◆ **WORK TO COMPLETE**: For every line in the material below that holds "github", report the line.

-- DATA RECORDS follows --

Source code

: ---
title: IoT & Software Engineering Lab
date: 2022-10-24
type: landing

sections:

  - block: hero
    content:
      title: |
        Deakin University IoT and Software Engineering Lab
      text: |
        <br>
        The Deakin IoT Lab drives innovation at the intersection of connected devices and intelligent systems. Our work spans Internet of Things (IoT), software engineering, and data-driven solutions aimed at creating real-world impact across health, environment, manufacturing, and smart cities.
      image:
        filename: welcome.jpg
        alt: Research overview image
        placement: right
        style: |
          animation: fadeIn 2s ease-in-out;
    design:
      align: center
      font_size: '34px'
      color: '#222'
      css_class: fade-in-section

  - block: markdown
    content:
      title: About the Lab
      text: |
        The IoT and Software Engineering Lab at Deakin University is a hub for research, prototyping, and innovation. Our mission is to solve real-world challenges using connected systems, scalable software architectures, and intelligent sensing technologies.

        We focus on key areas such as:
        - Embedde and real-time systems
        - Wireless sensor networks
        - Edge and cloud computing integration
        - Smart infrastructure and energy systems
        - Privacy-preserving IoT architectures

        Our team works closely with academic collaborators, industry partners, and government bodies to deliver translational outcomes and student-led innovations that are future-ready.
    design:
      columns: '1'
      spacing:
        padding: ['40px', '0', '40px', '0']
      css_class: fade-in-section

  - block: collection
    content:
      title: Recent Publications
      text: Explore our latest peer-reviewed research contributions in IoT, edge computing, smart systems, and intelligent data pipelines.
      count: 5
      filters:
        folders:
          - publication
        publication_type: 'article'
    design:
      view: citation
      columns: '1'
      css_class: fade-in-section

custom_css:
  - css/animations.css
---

-- DATA RECORDS concluded --
-- DATA RECORDS follows --

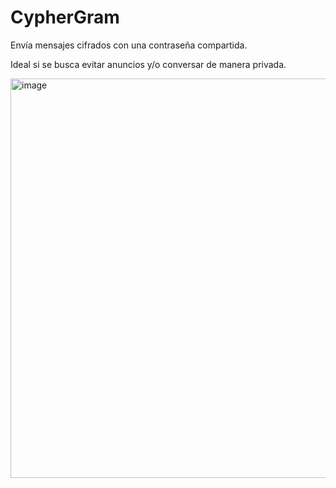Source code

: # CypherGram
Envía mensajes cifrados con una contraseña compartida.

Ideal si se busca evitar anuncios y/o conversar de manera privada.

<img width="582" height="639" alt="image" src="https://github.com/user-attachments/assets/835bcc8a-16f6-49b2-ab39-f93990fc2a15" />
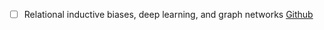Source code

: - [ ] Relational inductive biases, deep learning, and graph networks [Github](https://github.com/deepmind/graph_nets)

-- DATA RECORDS concluded --

◆ **WRITTEN SOLUTION**:
<img width="582" height="639" alt="image" src="https://github.com/user-attachments/assets/835bcc8a-16f6-49b2-ab39-f93990fc2a15" />
: - [ ] Relational inductive biases, deep learning, and graph networks [Github](https://github.com/deepmind/graph_nets)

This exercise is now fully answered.